Specifically, this repository contains the final plotting scripts for the benchmarks and their output
figures. Analysis results (per-tissue WGCNA modules, ORA/GSEA tables, COBRA
train/test R², runtime benchmarks, GMT files) are released on Zenodo
(10.5281/zenodo.20187237) and
should be placed under results/ and data/ matching the
paths below.
All COBRA and CorrAdjust results in results/tpmfilter_data/,
results/wgcna_ora_cov_all/, and results/wgcna_ora_hardy/ use the same
gene set per tissue: genes with median TPM ≥ 1 across the training
samples. Benchmarks with median raw count ≥ 1 were used to obtain a larger gene set than TPM ≥ 1 for runtime comparison.

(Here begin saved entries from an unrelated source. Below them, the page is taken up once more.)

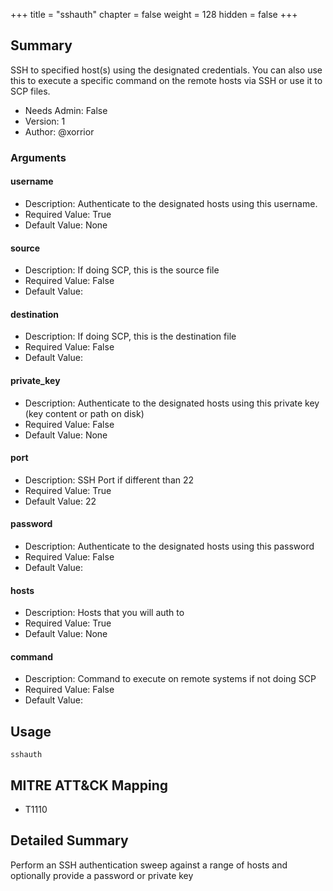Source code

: +++
title = "sshauth"
chapter = false
weight = 128
hidden = false
+++

## Summary
SSH to specified host(s) using the designated credentials. You can also use this to execute a specific command on the remote hosts via SSH or use it to SCP files.  
- Needs Admin: False  
- Version: 1  
- Author: @xorrior  

### Arguments

#### username

- Description: Authenticate to the designated hosts using this username.  
- Required Value: True  
- Default Value: None  

#### source

- Description: If doing SCP, this is the source file  
- Required Value: False  
- Default Value:   

#### destination

- Description: If doing SCP, this is the destination file  
- Required Value: False  
- Default Value:   

#### private_key

- Description: Authenticate to the designated hosts using this private key (key content or path on disk) 
- Required Value: False  
- Default Value: None  

#### port

- Description: SSH Port if different than 22  
- Required Value: True  
- Default Value: 22  

#### password

- Description: Authenticate to the designated hosts using this password  
- Required Value: False  
- Default Value:   

#### hosts

- Description: Hosts that you will auth to  
- Required Value: True  
- Default Value: None  

#### command

- Description: Command to execute on remote systems if not doing SCP  
- Required Value: False  
- Default Value:   

## Usage

```
sshauth
```

## MITRE ATT&CK Mapping

- T1110  
## Detailed Summary

Perform an SSH authentication sweep against a range of hosts and optionally provide a password or private key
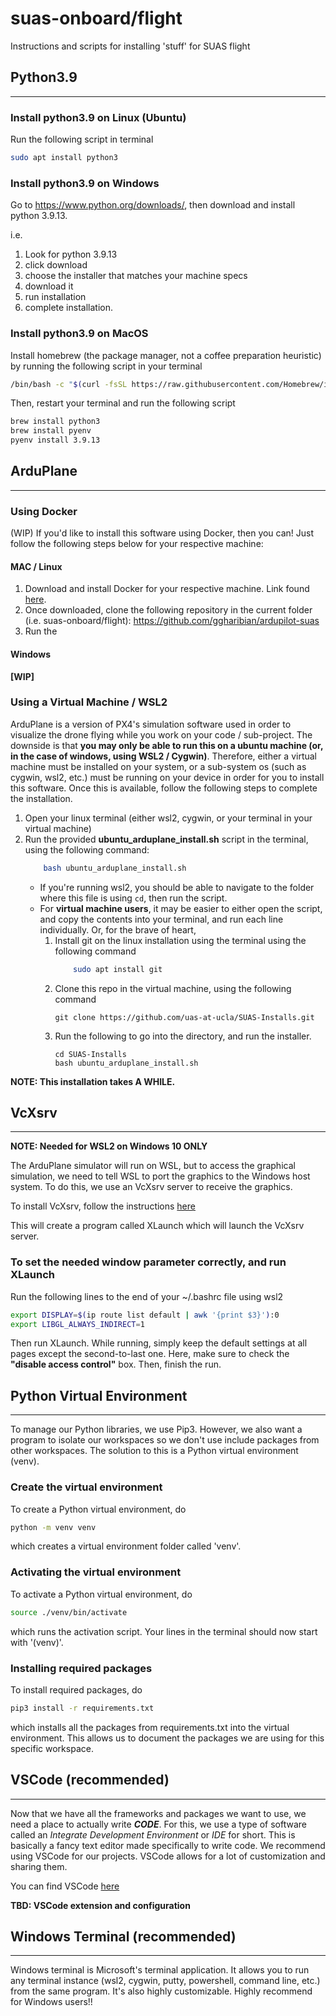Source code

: # suas-onboard/flight
Instructions and scripts for installing 'stuff' for SUAS flight

## Python3.9
---

### **Install python3.9 on Linux (Ubuntu)**
Run the following script in terminal
```bash
sudo apt install python3
```
### **Install python3.9 on Windows**
Go to https://www.python.org/downloads/, then download and install python 3.9.13. 

i.e. 
1. Look for python 3.9.13
2. click download
3. choose the installer that matches your machine specs
4. download it
5. run installation
6. complete installation.
### **Install python3.9 on MacOS**
Install homebrew (the package manager, not a coffee preparation heuristic) by running the following script in your terminal
``` bash
/bin/bash -c "$(curl -fsSL https://raw.githubusercontent.com/Homebrew/install/HEAD/install.sh)"
```

Then, restart your terminal and run the following script
``` bash
brew install python3
brew install pyenv
pyenv install 3.9.13
```
## ArduPlane
---

### **Using Docker**

(WIP) If you'd like to install this software using Docker, then you can! Just follow the following steps below for your respective machine:

#### **MAC / Linux**

1. Download and install Docker for your respective machine. Link found [here](https://docs.docker.com/get-docker/). 
2. Once downloaded, clone the following repository in the current folder (i.e. suas-onboard/flight): https://github.com/ggharibian/ardupilot-suas
3. Run the 

#### **Windows**
**[WIP]**

### **Using a Virtual Machine / WSL2**

ArduPlane is a version of PX4's simulation software used in order to visualize the drone flying while you work on your code / sub-project. The downside is that **you may only be able to run this on a ubuntu machine (or, in the case of windows, using WSL2 / Cygwin)**. Therefore, either a virtual machine must be installed on your system, or a sub-system os (such as cygwin, wsl2, etc.) must be running on your device in order for you to install this software. Once this is available, follow the following steps to complete the installation.

1. Open your linux terminal (either wsl2, cygwin, or your terminal in your virtual machine)
2. Run the provided **ubuntu_arduplane_install.sh** script in the terminal, using the following command: 
    ``` bash
        bash ubuntu_arduplane_install.sh
    ```
    - If you're running wsl2, you should be able to navigate to the folder where this file is using ```cd```, then run the script. 
    - For **virtual machine users**, it may be easier to either open the script, and copy the contents into your terminal, and run each line individually. Or, for the brave of heart, 
        1. Install git on the linux installation using the terminal using the following command
            ``` bash
                sudo apt install git
            ```
        2. Clone this repo in the virtual machine, using the following command
            ```
            git clone https://github.com/uas-at-ucla/SUAS-Installs.git
            ```
        3. Run the following to go into the directory, and run the installer.
            ```
            cd SUAS-Installs
            bash ubuntu_arduplane_install.sh
            ```

**NOTE: This installation takes A WHILE.**

## VcXsrv
---
**NOTE: Needed for WSL2 on Windows 10 ONLY**

The ArduPlane simulator will run on WSL, but to access the graphical simulation, we need to tell
WSL to port the graphics to the Windows host system.
To do this, we use an VcXsrv server to receive the graphics.

To install VcXsrv, follow the instructions [here](https://sourceforge.net/projects/vcxsrv/)

This will create a program called XLaunch which will launch the VcXsrv server.

### **To set the needed window parameter correctly, and run XLaunch**
Run the following lines to the end of your ~/.bashrc file using wsl2
``` bash
export DISPLAY=$(ip route list default | awk '{print $3}'):0
export LIBGL_ALWAYS_INDIRECT=1
```
Then run XLaunch. While running, simply keep the default settings at all pages except the second-to-last one. Here, make sure to check the **"disable access control"** box. Then, finish the run.

## Python Virtual Environment
---
To manage our Python libraries, we use Pip3.
However, we also want a program to isolate our workspaces so we don't use include packages from other workspaces.
The solution to this is a Python virtual environment (venv).
<br/>

### Create the virtual environment
To create a Python virtual environment, do
```bash
python -m venv venv
```
which creates a virtual environment folder called 'venv'.
<br/>

### Activating the virtual environment
To activate a Python virtual environment, do
```bash
source ./venv/bin/activate
```
which runs the activation script. 
Your lines in the terminal should now start with '(venv)'.
<br/>

### Installing required packages
To install required packages, do
```bash
pip3 install -r requirements.txt
```
which installs all the packages from requirements.txt into the virtual environment.
This allows us to document the packages we are using for this specific workspace.


## VSCode (recommended)
---
Now that we have all the frameworks and packages we want to use, we need a place to actually write ***CODE***.
For this, we use a type of software called an *Integrate Development Environment* or *IDE* for short.
This is basically a fancy text editor made specifically to write code. 
We recommend using VSCode for our projects. VSCode allows for a lot of customization and sharing them.

You can find VSCode [here](https://code.visualstudio.com/Download)

**TBD: VSCode extension and configuration**

## Windows Terminal (recommended)
---
Windows terminal is Microsoft's terminal application. It allows you to run any terminal instance (wsl2, cygwin, putty, powershell, command line, etc.) from the same program. It's also highly customizable. Highly recommend for Windows users!!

The deposit contains 5 tarballs and 2 TSVs. After download, extract each tarball at the indicated location:
| Archive | Extract at | Used by |
|---|---|---|
tpmfilter_data.tar.gz (~2.2 GB) |
results/ → results/tpmfilter_data/ |
Figs 1, 2, 3, S1, S2, S3 |
wgcna_ora_cov_all.tar.gz (~19 MB) |
results/ → results/wgcna_ora_cov_all/ |
Figs 2, 3, S3 |
wgcna_ora_hardy.tar.gz (~13 MB) |
results/ → results/wgcna_ora_hardy/ |
Fig 2 (Hardy tissues) |
GMT_files.tar.gz (~2.2 MB) |
data/input_data/ → data/input_data/GMT_files/ |
Figs S1, S2 |
ora_top100_all.tar.gz (~1.9 MB) |
figures/misc/ → figures/misc/ora_top100_all/ |
Figs S1, S2 |
cobra_train_test_r2.tsv (4 KB) |
results/ |
Fig 4 |
benchmark_medcount_summary.tsv (4 KB) |
results/ |
Fig 3 (panel B, runtime) |
Quick extract (run from repo root):
tar -xzf tpmfilter_data.tar.gz -C results/
tar -xzf wgcna_ora_cov_all.tar.gz -C results/
tar -xzf wgcna_ora_hardy.tar.gz -C results/
tar -xzf GMT_files.tar.gz -C data/input_data/
mkdir -p figures/misc && tar -xzf ora_top100_all.tar.gz -C figures/misc/
mv cobra_train_test_r2.tsv benchmark_medcount_summary.tsv results/| Figure | Script | Generates |
|---|---|---|
| Fig 1 | src/fig1_reproduce_5b_bottom.py | figures/fig1_ges_gtex.png |
| Fig 2 | src/plot_fig2_module_stacked.py | figures/fig2_module_stacked.png |
| Fig 3A | src/plot_3bar_precision.py | figures/fig_3bar_precision.png (intermediate) |
| Fig 3 | src/plot_fig3_combined.py | figures/fig3_combined.png |
| Fig 4 | src/18_plot_cobra_r2.py | figures/fig4_cobra_train_test_r2.png |
| Fig S1 | src/plot_figs1_figs2.py | figures/figs1_ora_cp.png |
| Fig S2 | src/plot_figs1_figs2.py | figures/figs2_gsea_cp.png |
| Fig S3 | src/plot_fig3_summary_combined.py | figures/figs3_summary_gobp_combined.png |
After extracting the Zenodo tarballs (see Data (Zenodo)), files sit at:
results/
benchmark_medcount_summary.tsv # fig 3 (panel B)
cobra_train_test_r2.tsv # fig 4
wgcna_ora_cov_all/<tissue>/MLE/{module_assignments,ora_gobp,ora_cp}.tsv
wgcna_ora_hardy/<tissue>/MLE/{module_assignments,ora_gobp,ora_cp}.tsv
tpmfilter_data/
wgcna_ora/<tissue>/CorrAdjust/{module_assignments,ora_gobp,ora_cp}.tsv
gsea_all/<tissue>/...
corradjust_gtex_outputs_models/<tissue>/...
data/
input_data/GMT_files/c2.cp.v2023.2.Hs.symbols.gmt
<tissue> is one of the 11 GTEx tissues used in the paper
(e.g. GTEx-Adipose-Subcutaneous, GTEx-Nerve-Tibial).
pip install -r requirements.txtpython src/fig1_reproduce_5b_bottom.py
python src/plot_fig2_module_stacked.py
python src/plot_3bar_precision.py # produces fig 3 panel A
python src/plot_fig3_combined.py # combines panel A + runtime panel B
python src/18_plot_cobra_r2.py
python src/plot_figs1_figs2.py
python src/plot_fig3_summary_combined.pyMIT — see LICENSE.